Half-Heusler materials are promising candidates for high-temperature power generation and have relatively high lattice thermal conductivity compared to other thermoelectric material systems. In this work, we report novel p-type YbNiSb-based half-Heusler alloys with a low lattice thermal conductivity (∼3.6 W m–1 K–1 at 340 K) that resulted from their large Grüneisen parameter, low sound speed, and low Debye temperature. All YbNiSb-based alloys exhibit a high carrier mobility of 30–50 cm2 V–1 s–1 at room temperature because of their relatively small effective mass.

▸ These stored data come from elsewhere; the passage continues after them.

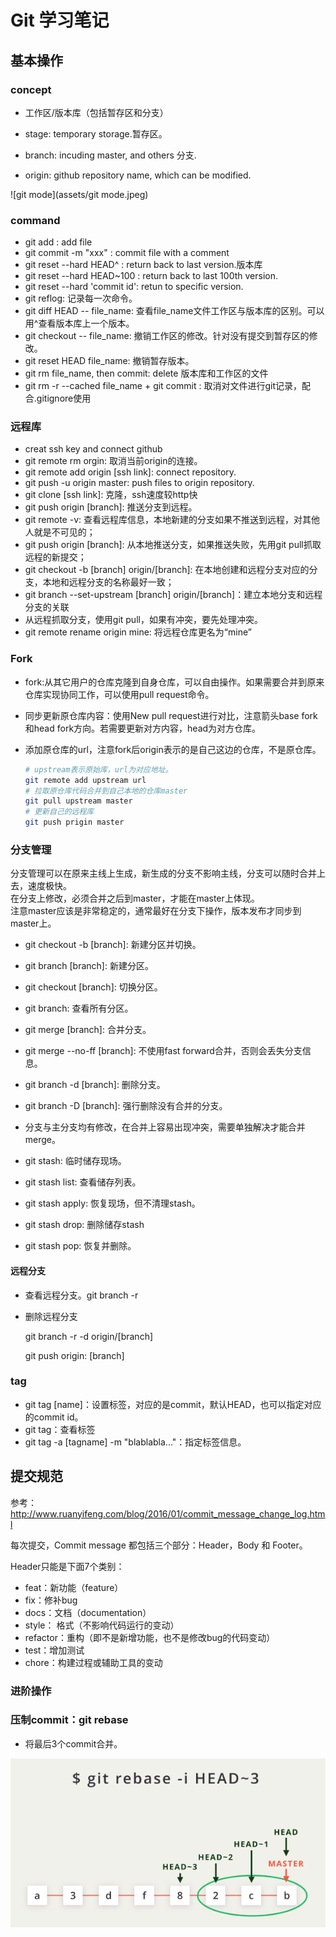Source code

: # Git 学习笔记

## 基本操作

### concept

- 工作区/版本库（包括暂存区和分支）

- stage: temporary storage.暂存区。

- branch: incuding master, and others 分支.

- origin: github repository name, which can be modified.

![git mode](assets/git mode.jpeg)

### command

- git add : add file
- git commit -m "xxx" : commit file with a comment
- git reset --hard HEAD^ : return back to last version.版本库
- git reset --hard HEAD~100 : return back to last 100th version.
- git reset --hard 'commit id': retun to specific version. 
- git reflog: 记录每一次命令。
- git diff HEAD -- file_name: 查看file_name文件工作区与版本库的区别。可以用^查看版本库上一个版本。
- git checkout -- file_name: 撤销工作区的修改。针对没有提交到暂存区的修改。
- git reset HEAD file_name: 撤销暂存版本。
- git rm file_name, then commit: delete 版本库和工作区的文件
- git rm -r --cached file_name + git commit : 取消对文件进行git记录，配合.gitignore使用

### 远程库
- creat ssh key and connect github
- git remote rm orgin: 取消当前origin的连接。
- git remote add origin [ssh link]: connect repository.
- git push -u origin master: push files to origin repository.
- git clone [ssh link]: 克隆，ssh速度较http快
- git push origin [branch]: 推送分支到远程。
- git remote -v: 查看远程库信息，本地新建的分支如果不推送到远程，对其他人就是不可见的；
- git push origin [branch]: 从本地推送分支，如果推送失败，先用git pull抓取远程的新提交；
- git checkout -b [branch] origin/[branch]: 在本地创建和远程分支对应的分支，本地和远程分支的名称最好一致；
- git branch --set-upstream [branch] origin/[branch]：建立本地分支和远程分支的关联
- 从远程抓取分支，使用git pull，如果有冲突，要先处理冲突。
- git remote rename origin mine: 将远程仓库更名为“mine”

### Fork
- fork:从其它用户的仓库克隆到自身仓库，可以自由操作。如果需要合并到原来仓库实现协同工作，可以使用pull request命令。

- 同步更新原仓库内容：使用New pull request进行对比，注意箭头base fork和head fork方向。若需要更新对方内容，head为对方仓库。

- 添加原仓库的url，注意fork后origin表示的是自己这边的仓库，不是原仓库。

  ```bash
  # upstream表示原始库，url为对应地址。
  git remote add upstream url
  # 拉取原仓库代码合并到自己本地的仓库master
  git pull upstream master
  # 更新自己的远程库
  git push prigin master
  ```


### 分支管理
分支管理可以在原来主线上生成，新生成的分支不影响主线，分支可以随时合并上去，速度极快。  
在分支上修改，必须合并之后到master，才能在master上体现。  
注意master应该是非常稳定的，通常最好在分支下操作，版本发布才同步到master上。
- git checkout -b [branch]: 新建分区并切换。

- git branch [branch]: 新建分区。

- git checkout [branch]: 切换分区。

- git branch: 查看所有分区。

- git merge [branch]: 合并分支。

- git merge --no-ff [branch]: 不使用fast forward合并，否则会丢失分支信息。

- git branch -d [branch]: 删除分支。

- git branch -D [branch]: 强行删除没有合并的分支。

- 分支与主分支均有修改，在合并上容易出现冲突，需要单独解决才能合并merge。

- git stash: 临时储存现场。

- git stash list: 查看储存列表。

- git stash apply: 恢复现场，但不清理stash。

- git stash drop: 删除储存stash 

- git stash pop: 恢复并删除。

#### 远程分支

- 查看远程分支。git branch -r

- 删除远程分支

  git branch -r -d origin/[branch]

  git push origin: [branch]

### tag
- git tag [name]：设置标签，对应的是commit，默认HEAD，也可以指定对应的commit id。
- git tag：查看标签
- git tag -a [tagname] -m "blablabla..."：指定标签信息。

## 提交规范

参考：<http://www.ruanyifeng.com/blog/2016/01/commit_message_change_log.html>

每次提交，Commit message 都包括三个部分：Header，Body 和 Footer。

Header只能是下面7个类别：

- feat：新功能（feature）
- fix：修补bug
- docs：文档（documentation）
- style： 格式（不影响代码运行的变动）
- refactor：重构（即不是新增功能，也不是修改bug的代码变动）
- test：增加测试
- chore：构建过程或辅助工具的变动

### 进阶操作

### 压制commit：git rebase

- 将最后3个commit合并。

![1554116058591](assets/1554116058591.png)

Importantly, the structural analysis reveals that Yb-rich Yb1.3Ni0.9Sb0.8 exhibits Yb/Ni and Yb/Sb substitution, indicating a wide homogeneity region of the YbNiSb phase experimentally. The adjustable Yb and Ni contents in YbNiSb-based alloys can modify the band structure around the Fermi level and significantly affect electrical transport properties. Additionally, by doping Ta at Yb sites, the carrier concentration and lattice thermal conductivity of these alloys can be manipulated. Consequently, a peak zT value of 0.45 at 823 K was achieved for Yb0.95Ta0.05NiSb. Our work demonstrates that YbNiSb-based alloys are promising p-type thermoelectric materials and suggests the possibility of exploring novel thermoelectric alloys in rare-earth nickel pnictides via tuning their composition and crystal structure.